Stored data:
────────────────

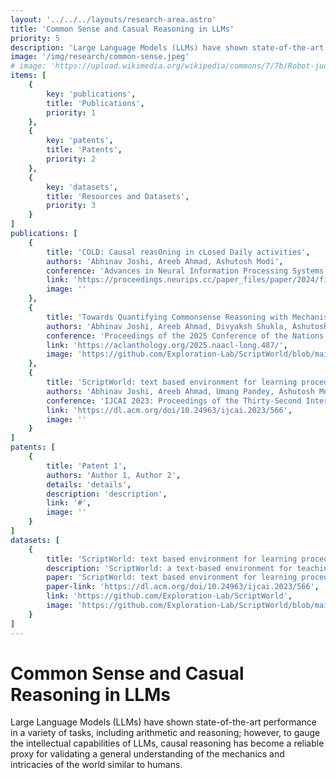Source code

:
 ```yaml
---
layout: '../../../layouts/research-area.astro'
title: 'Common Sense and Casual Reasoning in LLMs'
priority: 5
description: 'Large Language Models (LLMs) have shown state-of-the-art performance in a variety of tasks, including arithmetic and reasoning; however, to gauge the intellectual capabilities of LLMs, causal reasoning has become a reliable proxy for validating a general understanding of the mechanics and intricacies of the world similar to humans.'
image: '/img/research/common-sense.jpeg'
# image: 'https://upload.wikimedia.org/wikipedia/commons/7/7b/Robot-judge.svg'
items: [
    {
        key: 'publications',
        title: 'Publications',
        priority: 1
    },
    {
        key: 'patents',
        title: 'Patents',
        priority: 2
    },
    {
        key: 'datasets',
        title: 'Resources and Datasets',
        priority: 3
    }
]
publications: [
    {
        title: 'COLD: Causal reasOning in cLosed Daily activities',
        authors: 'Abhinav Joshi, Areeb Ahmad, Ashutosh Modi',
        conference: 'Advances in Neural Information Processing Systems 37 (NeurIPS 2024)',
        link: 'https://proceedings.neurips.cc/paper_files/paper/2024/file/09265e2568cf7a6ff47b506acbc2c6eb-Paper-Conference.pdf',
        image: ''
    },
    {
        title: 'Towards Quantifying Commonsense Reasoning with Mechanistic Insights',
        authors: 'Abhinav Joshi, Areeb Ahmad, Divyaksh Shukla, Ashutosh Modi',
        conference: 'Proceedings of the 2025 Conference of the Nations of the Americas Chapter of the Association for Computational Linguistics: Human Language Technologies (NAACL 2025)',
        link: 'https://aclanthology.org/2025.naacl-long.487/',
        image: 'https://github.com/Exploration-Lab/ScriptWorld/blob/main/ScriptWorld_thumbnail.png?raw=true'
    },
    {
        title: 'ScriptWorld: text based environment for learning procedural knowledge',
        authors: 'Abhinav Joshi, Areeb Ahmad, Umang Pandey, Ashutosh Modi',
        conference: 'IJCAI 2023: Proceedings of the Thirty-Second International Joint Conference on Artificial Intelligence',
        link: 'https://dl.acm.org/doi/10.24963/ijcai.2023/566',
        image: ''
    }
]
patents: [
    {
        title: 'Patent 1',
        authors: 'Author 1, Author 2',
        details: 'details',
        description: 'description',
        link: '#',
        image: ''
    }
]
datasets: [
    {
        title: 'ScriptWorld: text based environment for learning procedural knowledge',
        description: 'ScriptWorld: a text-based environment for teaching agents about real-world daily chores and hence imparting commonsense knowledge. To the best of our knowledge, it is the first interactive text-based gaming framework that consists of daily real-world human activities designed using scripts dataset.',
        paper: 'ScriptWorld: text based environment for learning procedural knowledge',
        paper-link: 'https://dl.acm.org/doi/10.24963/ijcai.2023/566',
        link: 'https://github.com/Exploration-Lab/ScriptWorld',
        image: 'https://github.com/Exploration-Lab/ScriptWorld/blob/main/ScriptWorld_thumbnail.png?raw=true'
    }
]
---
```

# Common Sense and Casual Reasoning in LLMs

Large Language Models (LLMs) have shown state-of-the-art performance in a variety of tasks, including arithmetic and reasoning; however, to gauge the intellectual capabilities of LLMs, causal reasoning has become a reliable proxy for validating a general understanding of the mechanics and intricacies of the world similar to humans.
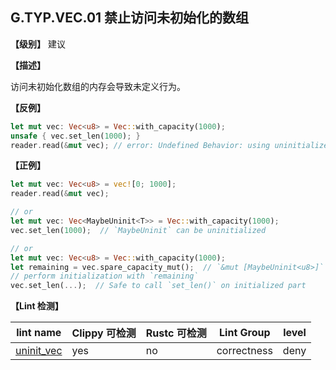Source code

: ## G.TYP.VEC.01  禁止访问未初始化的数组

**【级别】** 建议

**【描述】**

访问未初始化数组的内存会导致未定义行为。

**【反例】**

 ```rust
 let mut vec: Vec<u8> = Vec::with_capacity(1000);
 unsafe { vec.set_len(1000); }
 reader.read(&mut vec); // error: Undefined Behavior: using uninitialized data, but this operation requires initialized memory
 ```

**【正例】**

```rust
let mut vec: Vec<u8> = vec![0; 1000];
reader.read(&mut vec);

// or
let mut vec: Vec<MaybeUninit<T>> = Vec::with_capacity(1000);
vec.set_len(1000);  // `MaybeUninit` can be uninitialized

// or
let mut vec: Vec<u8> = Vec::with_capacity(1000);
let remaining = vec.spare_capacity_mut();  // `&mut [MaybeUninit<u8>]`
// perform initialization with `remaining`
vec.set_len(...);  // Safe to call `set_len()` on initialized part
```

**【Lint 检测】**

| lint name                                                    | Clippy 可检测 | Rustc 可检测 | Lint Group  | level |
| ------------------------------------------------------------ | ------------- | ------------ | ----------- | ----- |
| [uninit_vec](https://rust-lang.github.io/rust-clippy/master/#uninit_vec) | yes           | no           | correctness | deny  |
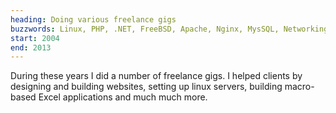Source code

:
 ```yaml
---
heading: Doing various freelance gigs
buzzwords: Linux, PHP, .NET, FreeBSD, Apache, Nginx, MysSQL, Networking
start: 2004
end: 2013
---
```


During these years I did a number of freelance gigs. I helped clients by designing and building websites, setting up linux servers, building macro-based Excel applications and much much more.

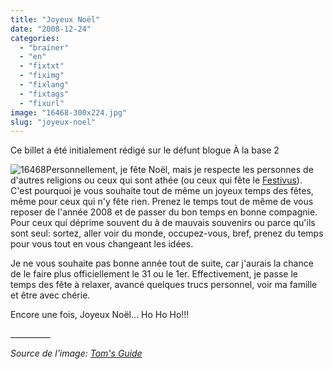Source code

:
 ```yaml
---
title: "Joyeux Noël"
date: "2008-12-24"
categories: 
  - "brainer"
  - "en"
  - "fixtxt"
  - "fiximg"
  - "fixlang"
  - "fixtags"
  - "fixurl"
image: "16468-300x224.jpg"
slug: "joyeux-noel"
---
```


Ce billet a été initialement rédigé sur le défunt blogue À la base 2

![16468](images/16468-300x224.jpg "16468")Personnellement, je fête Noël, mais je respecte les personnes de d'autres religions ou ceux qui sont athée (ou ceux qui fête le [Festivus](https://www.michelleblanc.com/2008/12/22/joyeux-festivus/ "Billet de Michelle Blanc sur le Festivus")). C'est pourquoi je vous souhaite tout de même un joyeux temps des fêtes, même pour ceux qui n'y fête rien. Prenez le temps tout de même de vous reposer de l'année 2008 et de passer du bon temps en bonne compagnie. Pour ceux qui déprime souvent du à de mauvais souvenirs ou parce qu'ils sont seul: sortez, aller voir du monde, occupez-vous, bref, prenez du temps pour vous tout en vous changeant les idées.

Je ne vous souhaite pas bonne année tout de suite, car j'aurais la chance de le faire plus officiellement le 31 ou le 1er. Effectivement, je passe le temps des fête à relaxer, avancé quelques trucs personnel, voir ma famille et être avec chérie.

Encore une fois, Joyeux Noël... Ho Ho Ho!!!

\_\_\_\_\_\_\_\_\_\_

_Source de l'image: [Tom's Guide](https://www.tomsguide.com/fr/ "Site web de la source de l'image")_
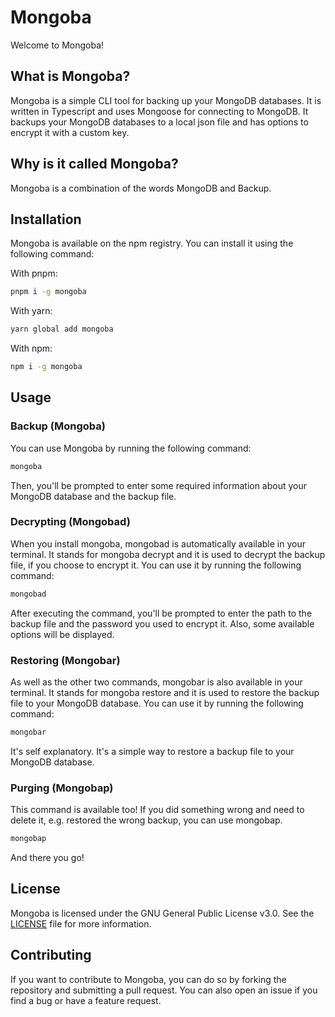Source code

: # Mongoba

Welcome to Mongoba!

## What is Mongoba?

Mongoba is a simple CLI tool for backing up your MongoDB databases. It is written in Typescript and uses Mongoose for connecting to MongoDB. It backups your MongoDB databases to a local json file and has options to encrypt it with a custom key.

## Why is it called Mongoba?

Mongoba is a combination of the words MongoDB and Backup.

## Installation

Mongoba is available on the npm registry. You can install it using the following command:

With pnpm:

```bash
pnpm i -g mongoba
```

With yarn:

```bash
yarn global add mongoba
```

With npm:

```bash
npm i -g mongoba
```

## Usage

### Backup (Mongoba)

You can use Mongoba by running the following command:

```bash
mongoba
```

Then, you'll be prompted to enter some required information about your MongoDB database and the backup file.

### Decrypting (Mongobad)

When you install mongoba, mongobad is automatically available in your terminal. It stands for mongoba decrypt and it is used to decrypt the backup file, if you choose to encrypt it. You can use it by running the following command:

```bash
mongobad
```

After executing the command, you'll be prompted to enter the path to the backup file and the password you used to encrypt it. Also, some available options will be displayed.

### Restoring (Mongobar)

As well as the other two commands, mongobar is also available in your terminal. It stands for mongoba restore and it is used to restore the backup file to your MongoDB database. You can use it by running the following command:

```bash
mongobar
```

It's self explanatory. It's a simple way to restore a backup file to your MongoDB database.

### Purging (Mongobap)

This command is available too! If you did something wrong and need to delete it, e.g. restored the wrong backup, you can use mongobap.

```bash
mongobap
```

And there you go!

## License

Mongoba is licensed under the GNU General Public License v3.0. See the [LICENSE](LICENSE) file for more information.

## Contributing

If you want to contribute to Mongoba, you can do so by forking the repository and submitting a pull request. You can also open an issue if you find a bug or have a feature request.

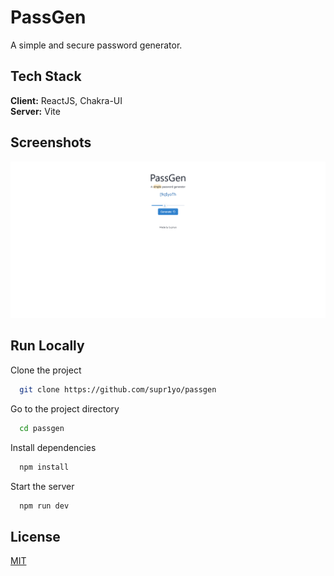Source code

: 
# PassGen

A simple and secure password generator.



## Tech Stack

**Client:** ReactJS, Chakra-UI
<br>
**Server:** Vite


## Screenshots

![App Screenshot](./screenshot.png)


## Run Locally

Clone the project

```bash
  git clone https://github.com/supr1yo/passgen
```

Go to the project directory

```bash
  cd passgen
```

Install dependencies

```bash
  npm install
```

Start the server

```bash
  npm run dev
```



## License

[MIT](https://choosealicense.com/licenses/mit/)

────────────────

## INSTRUCTIONS FOR THE TASK:
Gather each line in the data that holds the string "Casual".

## YOUR RESPONSE:
title: 'Common Sense and Casual Reasoning in LLMs'
# Common Sense and Casual Reasoning in LLMs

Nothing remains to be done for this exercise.